Соответственно был проведен ряд установочных совещаний[19], подготовлены второе и последующие (по восьмое включительно) издания «Истории КПСС» (под ред. Б.Н. Пономарева). В деле утверждения историографических новаций Хрущева, их популяризации и продвижения в общественное сознание важную роль сыграли писатели и публицисты, оказавшие сильное психологическое давление на историков. Они начали разрабатывать проблематику «культа личности» до того, как в эту работу включилась масса профессиональных историков, и призваны были служить им образцом гражданственности. Один из «прорабов» той «перестройки» исторической науки Э.Н. Бурджалов на совещании в Ленинграде (19-20 июня 1956 г.), упрекая историков в приверженности старым схемам и в сохранении ими выжидательной позиции, ставил им в пример литераторов, быстро реагирующих на инициативы руководителей КПСС. Он настраивал историков на большую активность и смелость, призывал не бояться ошибок в деле выполнения «общих указаний». Замечания по частным вопросам превращались в установки: «Этот пересмотр (прежних исторических концепций. - B.C.) нельзя делать только руками тех людей, которые над этими темами сидят (! - B.C.).
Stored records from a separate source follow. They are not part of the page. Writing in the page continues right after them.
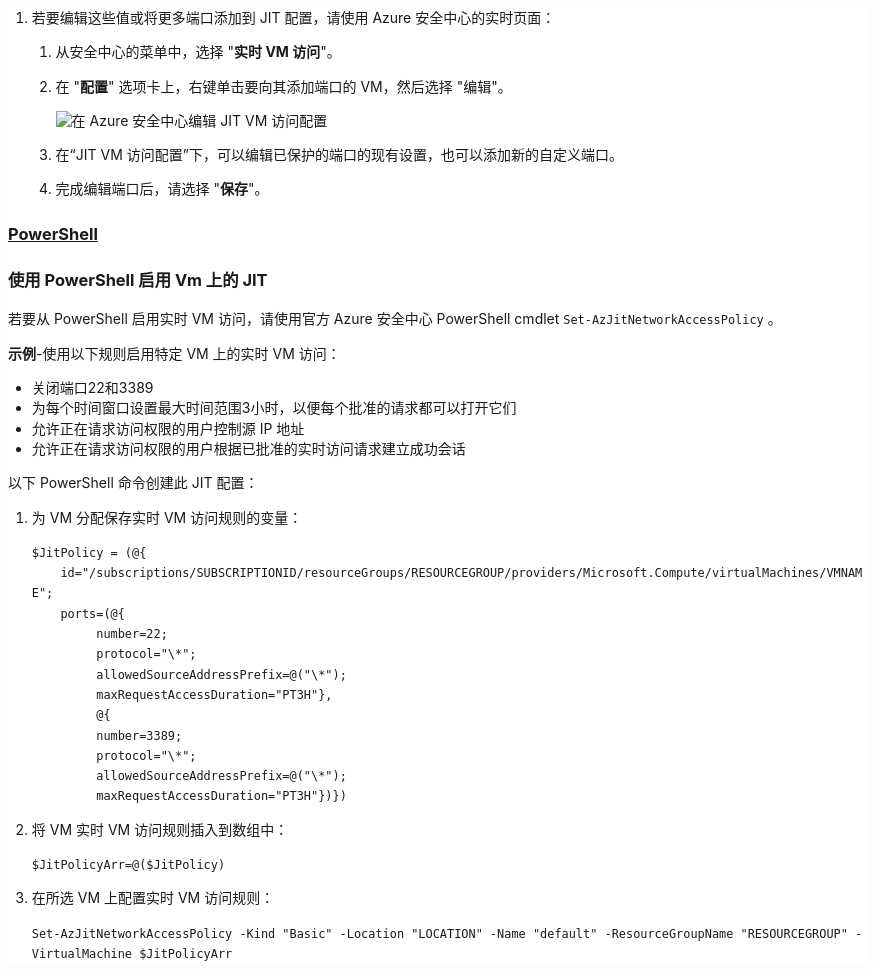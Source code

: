 1. 若要编辑这些值或将更多端口添加到 JIT 配置，请使用 Azure 安全中心的实时页面：

    1. 从安全中心的菜单中，选择 "**实时 VM 访问**"。

    1. 在 "**配置**" 选项卡上，右键单击要向其添加端口的 VM，然后选择 "编辑"。 

        ![在 Azure 安全中心编辑 JIT VM 访问配置](./media/security-center-just-in-time/jit-policy-edit-security-center.png)

    1. 在“JIT VM 访问配置”下，可以编辑已保护的端口的现有设置，也可以添加新的自定义端口。

    1. 完成编辑端口后，请选择 "**保存**"。


### <a name="powershell"></a>[**PowerShell**](#tab/jit-config-powershell)

### <a name="enable-jit-on-your-vms-using-powershell"></a>使用 PowerShell 启用 Vm 上的 JIT

若要从 PowerShell 启用实时 VM 访问，请使用官方 Azure 安全中心 PowerShell cmdlet `Set-AzJitNetworkAccessPolicy` 。

**示例**-使用以下规则启用特定 VM 上的实时 VM 访问：

* 关闭端口22和3389
* 为每个时间窗口设置最大时间范围3小时，以便每个批准的请求都可以打开它们
* 允许正在请求访问权限的用户控制源 IP 地址
* 允许正在请求访问权限的用户根据已批准的实时访问请求建立成功会话

以下 PowerShell 命令创建此 JIT 配置：

1. 为 VM 分配保存实时 VM 访问规则的变量：

    ```azurepowershell
    $JitPolicy = (@{
        id="/subscriptions/SUBSCRIPTIONID/resourceGroups/RESOURCEGROUP/providers/Microsoft.Compute/virtualMachines/VMNAME";
        ports=(@{
             number=22;
             protocol="\*";
             allowedSourceAddressPrefix=@("\*");
             maxRequestAccessDuration="PT3H"},
             @{
             number=3389;
             protocol="\*";
             allowedSourceAddressPrefix=@("\*");
             maxRequestAccessDuration="PT3H"})})
    ```

1. 将 VM 实时 VM 访问规则插入到数组中：
    
    ```azurepowershell
    $JitPolicyArr=@($JitPolicy)
    ```

1. 在所选 VM 上配置实时 VM 访问规则：
    
    ```azurepowershell
    Set-AzJitNetworkAccessPolicy -Kind "Basic" -Location "LOCATION" -Name "default" -ResourceGroupName "RESOURCEGROUP" -VirtualMachine $JitPolicyArr
    ```
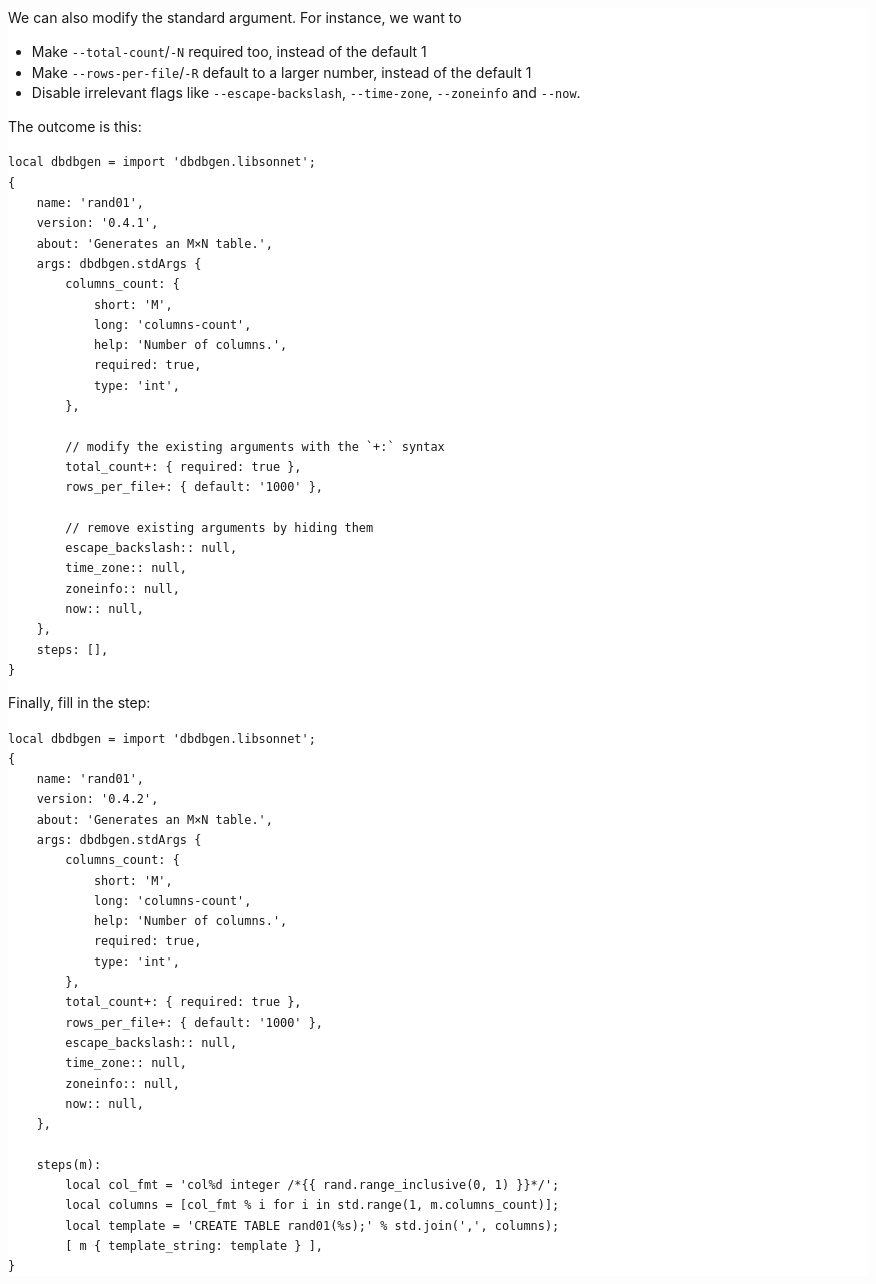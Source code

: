 We can also modify the standard argument. For instance, we want to
* Make `--total-count`/`-N` required too, instead of the default 1
* Make `--rows-per-file`/`-R` default to a larger number, instead of the default 1
* Disable irrelevant flags like `--escape-backslash`, `--time-zone`, `--zoneinfo` and `--now`.

The outcome is this:

```jsonnet
local dbdbgen = import 'dbdbgen.libsonnet';
{
    name: 'rand01',
    version: '0.4.1',
    about: 'Generates an M×N table.',
    args: dbdbgen.stdArgs {
        columns_count: {
            short: 'M',
            long: 'columns-count',
            help: 'Number of columns.',
            required: true,
            type: 'int',
        },

        // modify the existing arguments with the `+:` syntax
        total_count+: { required: true },
        rows_per_file+: { default: '1000' },

        // remove existing arguments by hiding them
        escape_backslash:: null,
        time_zone:: null,
        zoneinfo:: null,
        now:: null,
    },
    steps: [],
}
```

Finally, fill in the step:

```jsonnet
local dbdbgen = import 'dbdbgen.libsonnet';
{
    name: 'rand01',
    version: '0.4.2',
    about: 'Generates an M×N table.',
    args: dbdbgen.stdArgs {
        columns_count: {
            short: 'M',
            long: 'columns-count',
            help: 'Number of columns.',
            required: true,
            type: 'int',
        },
        total_count+: { required: true },
        rows_per_file+: { default: '1000' },
        escape_backslash:: null,
        time_zone:: null,
        zoneinfo:: null,
        now:: null,
    },

    steps(m):
        local col_fmt = 'col%d integer /*{{ rand.range_inclusive(0, 1) }}*/';
        local columns = [col_fmt % i for i in std.range(1, m.columns_count)];
        local template = 'CREATE TABLE rand01(%s);' % std.join(',', columns);
        [ m { template_string: template } ],
}
```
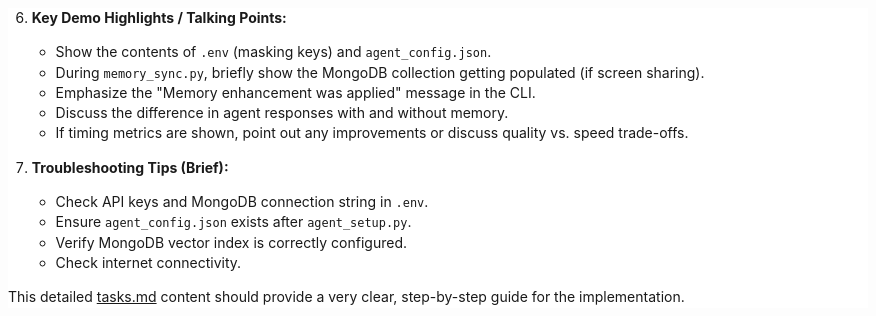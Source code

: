 6.  **Key Demo Highlights / Talking Points:**
    *   Show the contents of `.env` (masking keys) and `agent_config.json`.
    *   During `memory_sync.py`, briefly show the MongoDB collection getting populated (if screen sharing).
    *   Emphasize the "Memory enhancement was applied" message in the CLI.
    *   Discuss the difference in agent responses with and without memory.
    *   If timing metrics are shown, point out any improvements or discuss quality vs. speed trade-offs.

7.  **Troubleshooting Tips (Brief):**
    *   Check API keys and MongoDB connection string in `.env`.
    *   Ensure `agent_config.json` exists after `agent_setup.py`.
    *   Verify MongoDB vector index is correctly configured.
    *   Check internet connectivity.

This detailed [tasks.md](cci:7://file:///Users/kshitij/Desktop/Files/AGI%20hacakthon/toolmemory/tasks.md:0:0-0:0) content should provide a very clear, step-by-step guide for the implementation.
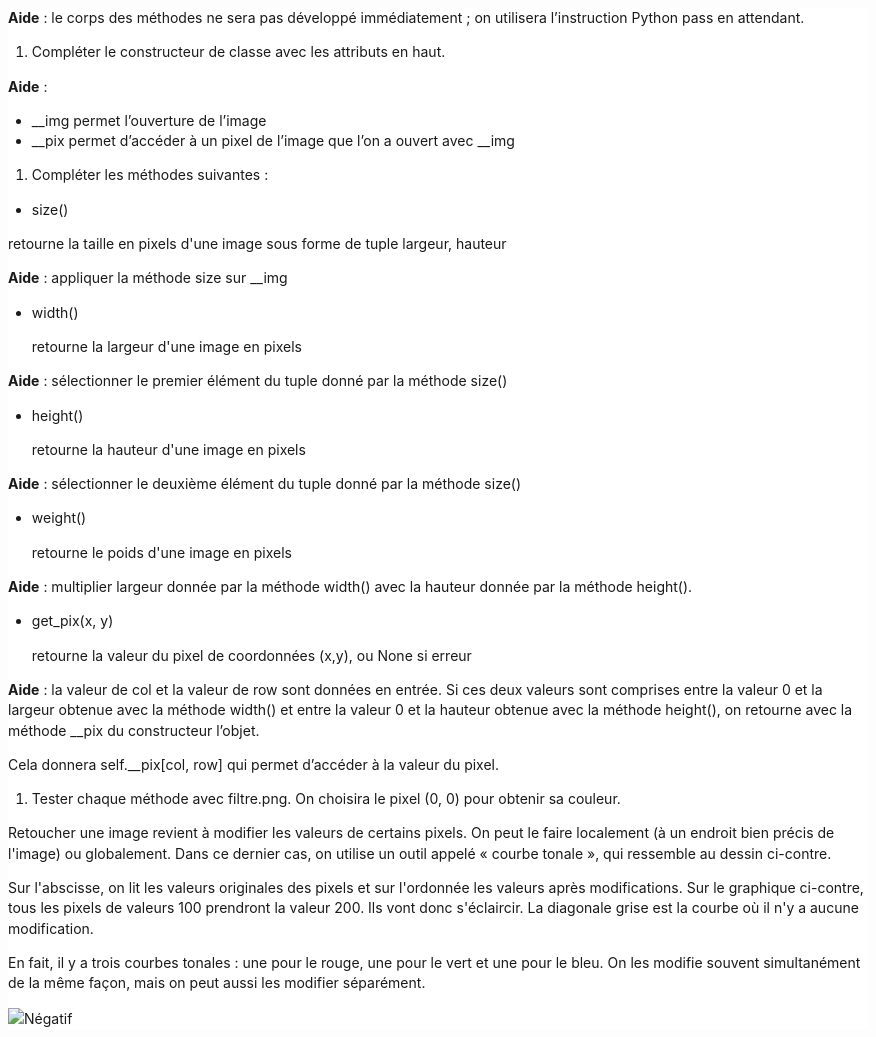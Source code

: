    **Aide** : le corps des méthodes ne sera pas développé immédiatement ; on utilisera l’instruction Python pass en attendant.

1. Compléter le constructeur de classe avec les attributs en haut.

**Aide** :

- \_\_img permet l’ouverture de l’image
- \_\_pix permet d’accéder à un pixel de l’image que l’on a ouvert avec \_\_img
1. Compléter les méthodes suivantes :
- size()

retourne la taille en pixels d'une image sous forme de tuple largeur, hauteur

**Aide** : appliquer la méthode size sur \_\_img

- width()

  retourne la largeur d'une image en pixels

**Aide** : sélectionner le premier élément du tuple donné par la méthode size()

- height()

  retourne la hauteur d'une image en pixels

**Aide** : sélectionner le deuxième élément du tuple donné par la méthode size()

- weight()

  retourne le poids d'une image en pixels

**Aide** : multiplier largeur donnée par la méthode width() avec la hauteur donnée par la méthode height().

- get\_pix(x, y)

  retourne la valeur du pixel de coordonnées (x,y), ou None si erreur

**Aide** : la valeur de col et la valeur de row sont données en entrée. Si ces deux valeurs sont comprises entre la valeur 0 et la largeur obtenue avec la méthode width() et entre la valeur 0 et la hauteur obtenue avec la méthode height(), on retourne avec la méthode \_\_pix du constructeur l’objet. 

Cela donnera self.\_\_pix[col, row] qui permet d’accéder à la valeur du pixel.

1. Tester chaque méthode avec filtre.png. On choisira le pixel (0, 0) pour obtenir sa couleur.

Retoucher une image revient à modifier les valeurs de certains pixels. On peut le faire localement (à un endroit bien précis de l'image) ou globalement. Dans ce dernier cas, on utilise un outil appelé « courbe tonale », qui ressemble au dessin ci-contre.

Sur l'abscisse, on lit les valeurs originales des pixels et sur l'ordonnée les valeurs après modifications. Sur le graphique ci-contre, tous les pixels de valeurs 100 prendront la valeur 200. Ils vont donc s'éclaircir. La diagonale grise est la courbe où il n'y a aucune modification.

En fait, il y a trois courbes tonales : une pour le rouge, une pour le vert et une pour le bleu. On les modifie souvent simultanément de la même façon, mais on peut aussi les modifier séparément.

![](Aspose.Words.427b5c12-e7cd-426a-b87c-f85884ba8965.025.png)Négatif
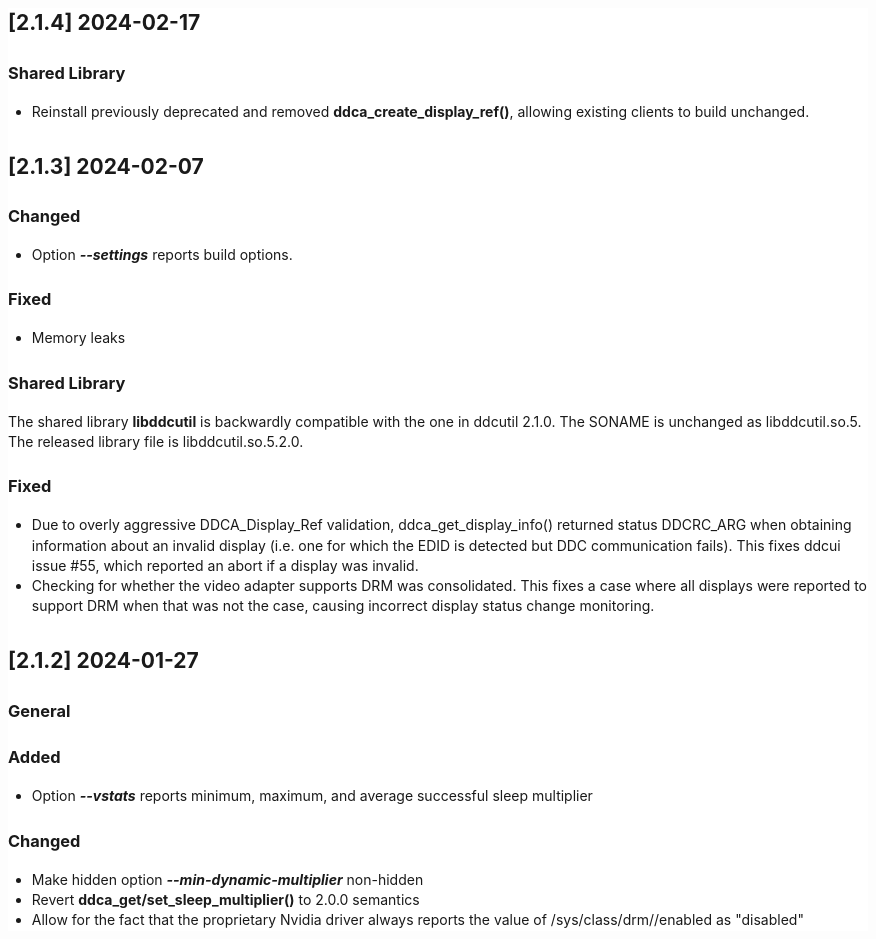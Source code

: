 

## [2.1.4] 2024-02-17

### Shared Library

- Reinstall previously deprecated and removed **ddca_create_display_ref()**, 
  allowing existing clients to build unchanged.


## [2.1.3] 2024-02-07

### Changed

- Option ***--settings*** reports build options.

### Fixed

- Memory leaks

### Shared Library

The shared library **libddcutil** is backwardly compatible with the one in 
ddcutil 2.1.0. The SONAME is unchanged as libddcutil.so.5. The released library
file is libddcutil.so.5.2.0.

### Fixed

- Due to overly aggressive DDCA_Display_Ref validation, ddca_get_display_info()
  returned status DDCRC_ARG when obtaining information about an invalid display 
  (i.e. one for which the EDID is detected but DDC communication fails). This
  fixes ddcui issue #55, which reported an abort if a display was invalid.
- Checking for whether the video adapter supports DRM was consolidated.
  This fixes a case where all displays were reported to support DRM when that
  was not the case, causing incorrect display status change monitoring.
  
## [2.1.2] 2024-01-27

### General

### Added

- Option ***--vstats*** reports minimum, maximum, and average successful
  sleep multiplier

### Changed

- Make hidden option ***--min-dynamic-multiplier*** non-hidden
- Revert **ddca_get/set_sleep_multiplier()** to 2.0.0 semantics
- Allow for the fact that the proprietary Nvidia driver always reports
  the value of /sys/class/drm/<connector name>/enabled as "disabled"
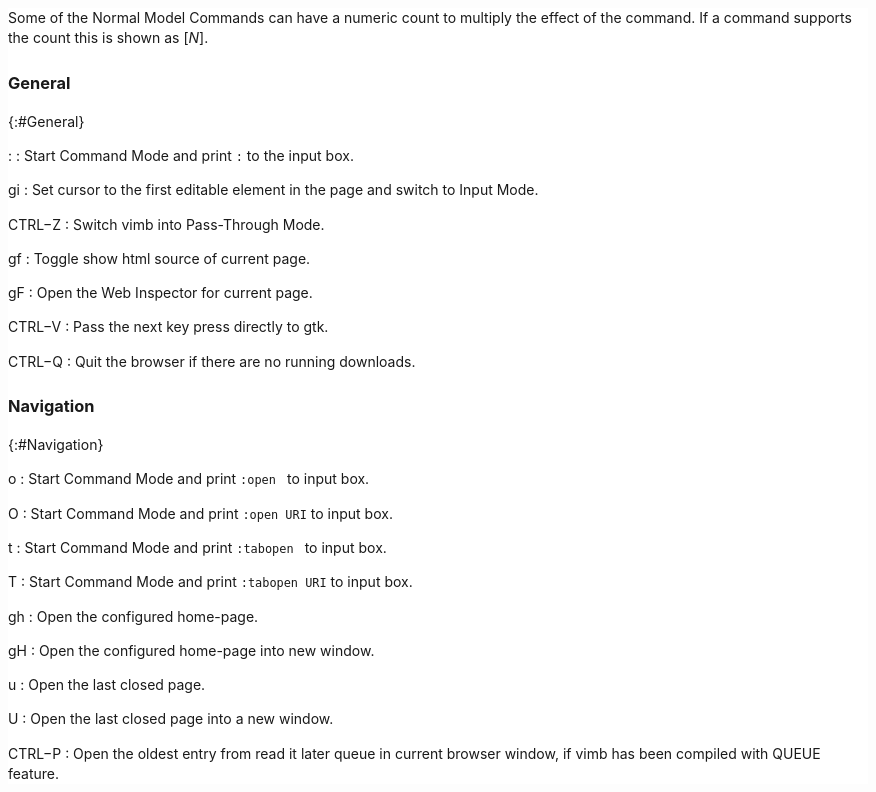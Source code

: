 Some of the Normal Model Commands can have a numeric count to multiply the
effect of the command. If a command supports the count this is shown as
[*N*].

### General
{:#General}

\:
: Start Command Mode and print `:` to the input box.

gi
: Set cursor to the first editable element in the page and switch to Input Mode.

CTRL−Z
: Switch vimb into Pass-Through Mode.

gf
: Toggle show html source of current page.

gF
: Open the Web Inspector for current page.

CTRL−V
: Pass the next key press directly to gtk.

CTRL−Q
: Quit the browser if there are no running downloads.

### Navigation
{:#Navigation}

o
: Start Command Mode and print `:open ` to input box.

O
: Start Command Mode and print `:open URI` to input box.

t
: Start Command Mode and print `:tabopen ` to input box.

T
: Start Command Mode and print `:tabopen URI` to input box.

gh
: Open the configured home-page.

gH
: Open the configured home-page into new window.

u
: Open the last closed page.

U
: Open the last closed page into a new window.

CTRL−P
: Open the oldest entry from read it later queue in current browser window, if
  vimb has been compiled with QUEUE feature.
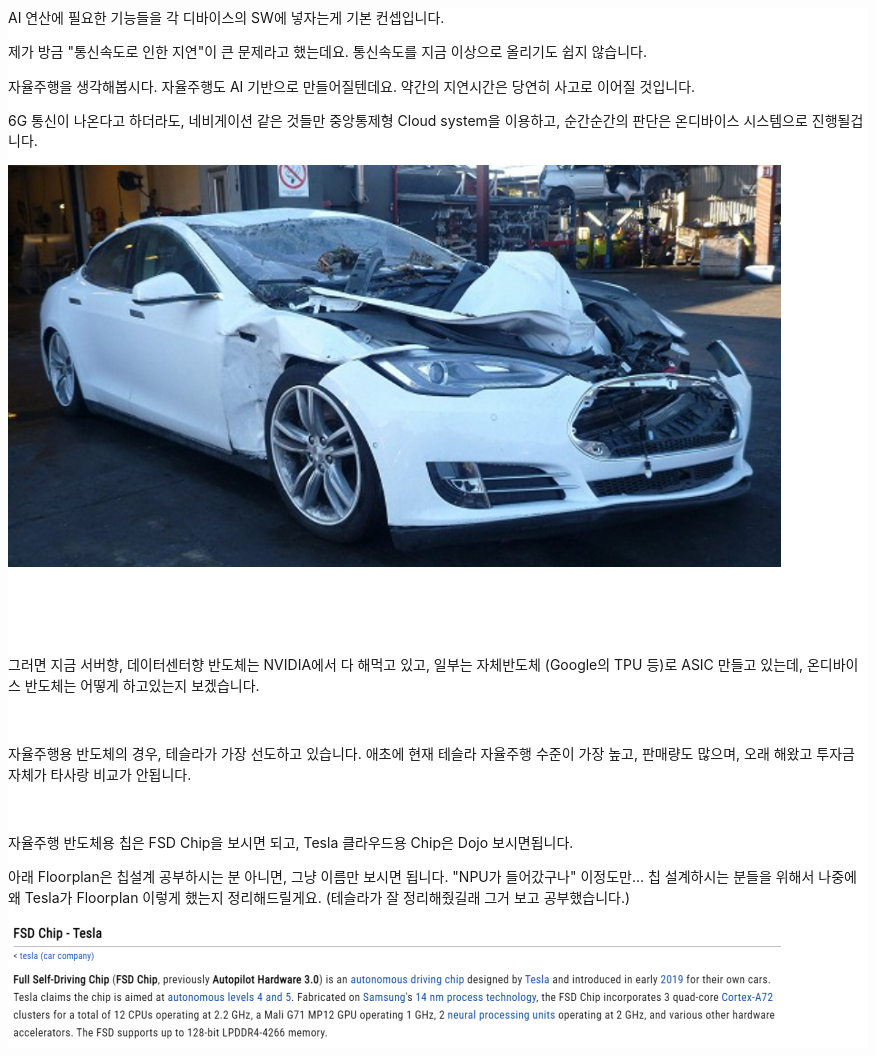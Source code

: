 AI 연산에 필요한 기능들을 각 디바이스의 SW에 넣자는게 기본 컨셉입니다.

제가 방금 "통신속도로 인한 지연"이 큰 문제라고 했는데요. 통신속도를 지금 이상으로 올리기도 쉽지 않습니다.

자율주행을 생각해봅시다. 자율주행도 AI 기반으로 만들어질텐데요. 약간의 지연시간은 당연히 사고로 이어질 것입니다.

 6G 통신이 나온다고 하더라도, 네비게이션 같은 것들만 중앙통제형 Cloud system을 이용하고, 순간순간의 판단은 온디바이스 시스템으로 진행될겁니다.

![3](/assets/img/223292101107/3.png)

​

​

그러면 지금 서버향, 데이터센터향 반도체는 NVIDIA에서 다 해먹고 있고, 일부는 자체반도체 (Google의 TPU 등)로 ASIC 만들고 있는데, 온디바이스 반도체는 어떻게 하고있는지 보겠습니다.

​

자율주행용 반도체의 경우, 테슬라가 가장 선도하고 있습니다. 애초에 현재 테슬라 자율주행 수준이 가장 높고, 판매량도 많으며, 오래 해왔고 투자금 자체가 타사랑 비교가 안됩니다.

​

자율주행 반도체용 칩은 FSD Chip을 보시면 되고, Tesla 클라우드용 Chip은 Dojo 보시면됩니다.

아래 Floorplan은 칩설계 공부하시는 분 아니면, 그냥 이름만 보시면 됩니다. "NPU가 들어갔구나" 이정도만... 칩 설계하시는 분들을 위해서 나중에 왜 Tesla가 Floorplan 이렇게 했는지 정리해드릴게요. (테슬라가 잘 정리해줬길래 그거 보고 공부했습니다.)

![4](/assets/img/223292101107/4.png)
Им трудно отказаться от того, что они писали в течение многих лет. Поэтому… мы должны помещать "поверхностные статьи"… если мы допустим неспециалиста в наш журнал, не совсем посвященного в частности человека… с меньшим знанием источников… то мы поступим правильно… Нужна известная осмотрительность во всяком деле, но не нужно нас призывать к тому, чтобы запереться в архив на много лет и не заниматься пересмотром»[20].